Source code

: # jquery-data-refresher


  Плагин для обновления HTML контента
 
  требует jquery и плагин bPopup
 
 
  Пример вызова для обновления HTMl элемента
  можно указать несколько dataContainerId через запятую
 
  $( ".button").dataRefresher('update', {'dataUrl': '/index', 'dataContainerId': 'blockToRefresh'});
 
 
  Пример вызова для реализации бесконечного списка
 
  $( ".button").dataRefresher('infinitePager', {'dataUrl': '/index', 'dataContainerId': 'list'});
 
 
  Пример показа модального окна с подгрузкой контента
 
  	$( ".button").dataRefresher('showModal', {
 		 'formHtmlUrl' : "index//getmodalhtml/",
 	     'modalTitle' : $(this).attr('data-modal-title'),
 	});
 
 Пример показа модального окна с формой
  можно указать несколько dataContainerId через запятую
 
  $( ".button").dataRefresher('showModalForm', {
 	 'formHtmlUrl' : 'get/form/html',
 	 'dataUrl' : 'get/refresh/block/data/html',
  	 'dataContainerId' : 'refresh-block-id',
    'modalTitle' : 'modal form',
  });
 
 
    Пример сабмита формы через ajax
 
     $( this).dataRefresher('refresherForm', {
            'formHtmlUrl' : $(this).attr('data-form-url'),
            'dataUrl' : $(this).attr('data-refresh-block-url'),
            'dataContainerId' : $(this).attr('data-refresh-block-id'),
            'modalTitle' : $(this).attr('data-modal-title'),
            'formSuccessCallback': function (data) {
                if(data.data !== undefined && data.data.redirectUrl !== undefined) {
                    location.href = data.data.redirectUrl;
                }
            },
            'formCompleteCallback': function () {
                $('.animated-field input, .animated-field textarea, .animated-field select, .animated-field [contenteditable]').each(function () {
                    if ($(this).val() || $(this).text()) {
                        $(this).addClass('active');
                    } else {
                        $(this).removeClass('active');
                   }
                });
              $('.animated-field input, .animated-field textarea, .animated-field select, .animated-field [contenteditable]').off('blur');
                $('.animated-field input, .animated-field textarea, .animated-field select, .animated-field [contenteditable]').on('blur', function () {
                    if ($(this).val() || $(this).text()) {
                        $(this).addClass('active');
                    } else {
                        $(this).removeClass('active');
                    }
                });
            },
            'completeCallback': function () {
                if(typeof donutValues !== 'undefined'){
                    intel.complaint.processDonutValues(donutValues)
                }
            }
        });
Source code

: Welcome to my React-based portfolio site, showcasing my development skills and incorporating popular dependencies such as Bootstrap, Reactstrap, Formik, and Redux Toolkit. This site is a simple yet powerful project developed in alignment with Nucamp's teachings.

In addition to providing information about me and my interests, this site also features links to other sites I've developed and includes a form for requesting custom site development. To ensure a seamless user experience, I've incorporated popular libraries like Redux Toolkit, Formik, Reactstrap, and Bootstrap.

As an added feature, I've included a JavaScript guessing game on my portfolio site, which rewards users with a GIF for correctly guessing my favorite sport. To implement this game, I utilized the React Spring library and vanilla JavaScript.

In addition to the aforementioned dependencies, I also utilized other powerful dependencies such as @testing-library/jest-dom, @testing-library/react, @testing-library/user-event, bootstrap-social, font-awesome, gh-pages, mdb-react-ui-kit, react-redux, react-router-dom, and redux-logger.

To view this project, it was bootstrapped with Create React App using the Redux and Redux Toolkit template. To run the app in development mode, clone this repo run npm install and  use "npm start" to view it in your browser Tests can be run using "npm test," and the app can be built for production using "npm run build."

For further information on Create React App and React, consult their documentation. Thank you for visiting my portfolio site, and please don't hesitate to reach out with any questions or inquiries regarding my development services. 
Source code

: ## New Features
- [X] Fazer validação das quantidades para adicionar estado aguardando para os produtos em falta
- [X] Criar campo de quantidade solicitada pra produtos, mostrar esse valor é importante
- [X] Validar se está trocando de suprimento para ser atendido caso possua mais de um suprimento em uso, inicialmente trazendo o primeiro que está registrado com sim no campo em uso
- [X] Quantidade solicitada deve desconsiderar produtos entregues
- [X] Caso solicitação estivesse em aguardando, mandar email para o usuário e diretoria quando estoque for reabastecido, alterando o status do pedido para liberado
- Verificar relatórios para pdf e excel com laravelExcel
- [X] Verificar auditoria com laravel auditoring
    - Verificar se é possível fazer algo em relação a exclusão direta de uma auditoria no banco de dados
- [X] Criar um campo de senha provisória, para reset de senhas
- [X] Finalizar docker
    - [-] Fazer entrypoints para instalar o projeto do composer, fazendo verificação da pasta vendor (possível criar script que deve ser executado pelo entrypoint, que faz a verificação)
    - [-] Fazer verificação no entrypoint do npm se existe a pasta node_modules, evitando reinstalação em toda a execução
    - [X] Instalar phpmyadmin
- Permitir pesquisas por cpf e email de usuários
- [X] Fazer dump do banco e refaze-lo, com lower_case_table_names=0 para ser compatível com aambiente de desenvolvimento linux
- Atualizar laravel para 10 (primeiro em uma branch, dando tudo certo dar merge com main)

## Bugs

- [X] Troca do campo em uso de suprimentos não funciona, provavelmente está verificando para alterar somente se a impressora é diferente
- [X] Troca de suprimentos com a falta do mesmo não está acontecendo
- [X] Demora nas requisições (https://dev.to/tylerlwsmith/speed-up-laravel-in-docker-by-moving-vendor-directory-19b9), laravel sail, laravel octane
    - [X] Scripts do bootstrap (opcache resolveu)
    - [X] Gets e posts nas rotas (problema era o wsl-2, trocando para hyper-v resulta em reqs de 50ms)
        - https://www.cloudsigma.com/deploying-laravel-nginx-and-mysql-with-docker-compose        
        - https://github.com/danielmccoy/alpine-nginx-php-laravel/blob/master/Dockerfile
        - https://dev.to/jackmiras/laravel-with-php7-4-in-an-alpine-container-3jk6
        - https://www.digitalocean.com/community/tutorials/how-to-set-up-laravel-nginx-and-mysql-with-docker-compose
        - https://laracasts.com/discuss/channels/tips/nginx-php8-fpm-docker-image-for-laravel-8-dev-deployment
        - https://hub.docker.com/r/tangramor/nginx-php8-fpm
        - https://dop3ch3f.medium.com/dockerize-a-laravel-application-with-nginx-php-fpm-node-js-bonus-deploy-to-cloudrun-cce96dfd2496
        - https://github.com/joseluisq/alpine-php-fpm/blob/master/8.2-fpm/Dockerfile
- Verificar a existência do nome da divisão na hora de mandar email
━━━━
- **REQUIRED WORK**: Filter the records for the string "окна" and copy every line that holds it.

- **YOUR SOLUTION**:
  Пример показа модального окна с подгрузкой контента
 Пример показа модального окна с формой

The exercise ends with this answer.